WORK REQUIRED: Go over the data and keep only the lines that include "xlsx".

PROVIDED DATA:
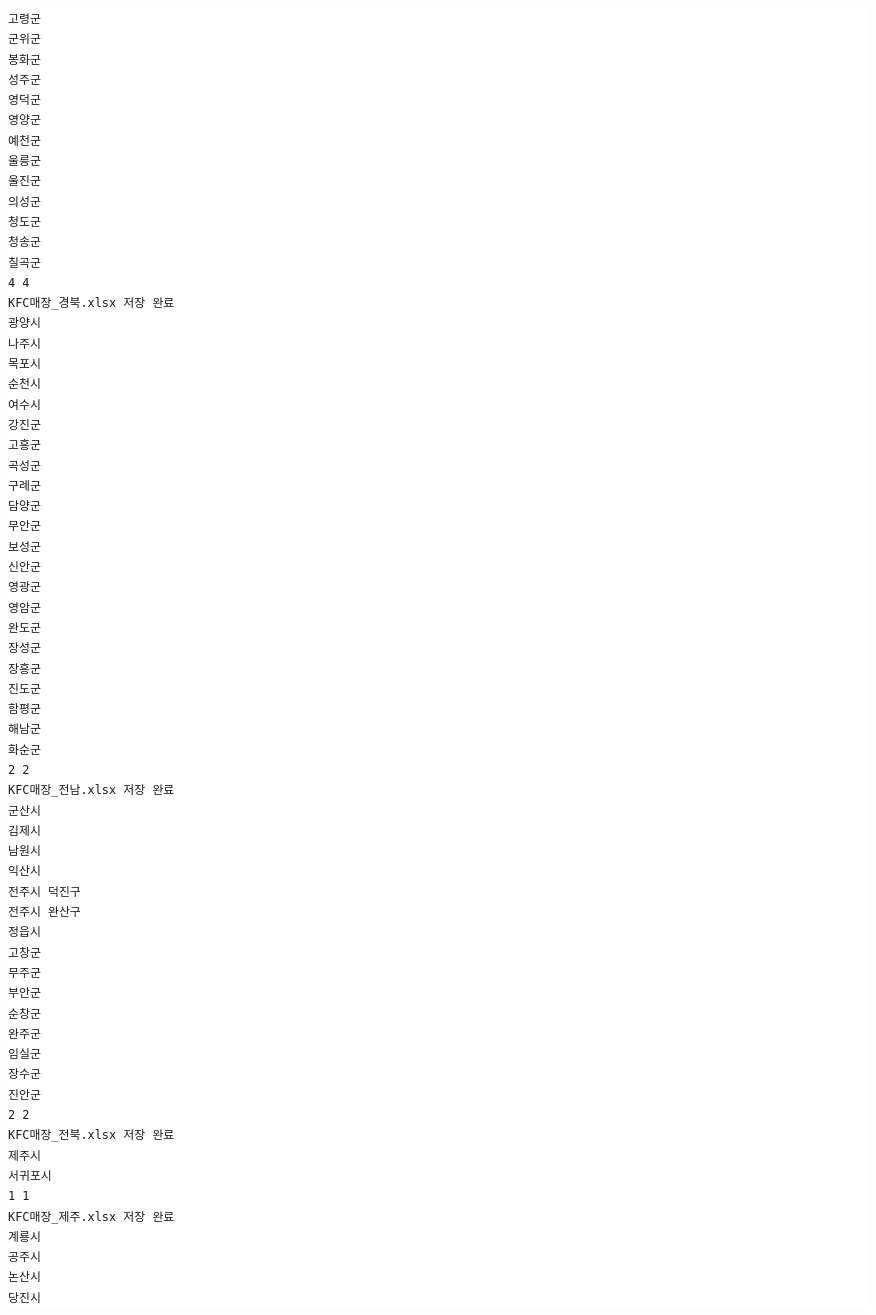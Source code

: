     고령군
    군위군
    봉화군
    성주군
    영덕군
    영양군
    예천군
    울릉군
    울진군
    의성군
    청도군
    청송군
    칠곡군
    4 4
    KFC매장_경북.xlsx 저장 완료
    광양시
    나주시
    목포시
    순천시
    여수시
    강진군
    고흥군
    곡성군
    구례군
    담양군
    무안군
    보성군
    신안군
    영광군
    영암군
    완도군
    장성군
    장흥군
    진도군
    함평군
    해남군
    화순군
    2 2
    KFC매장_전남.xlsx 저장 완료
    군산시
    김제시
    남원시
    익산시
    전주시 덕진구
    전주시 완산구
    정읍시
    고창군
    무주군
    부안군
    순창군
    완주군
    임실군
    장수군
    진안군
    2 2
    KFC매장_전북.xlsx 저장 완료
    제주시
    서귀포시
    1 1
    KFC매장_제주.xlsx 저장 완료
    계룡시
    공주시
    논산시
    당진시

ANSWER:
    KFC매장_경북.xlsx 저장 완료
    KFC매장_전남.xlsx 저장 완료
    KFC매장_전북.xlsx 저장 완료
    KFC매장_제주.xlsx 저장 완료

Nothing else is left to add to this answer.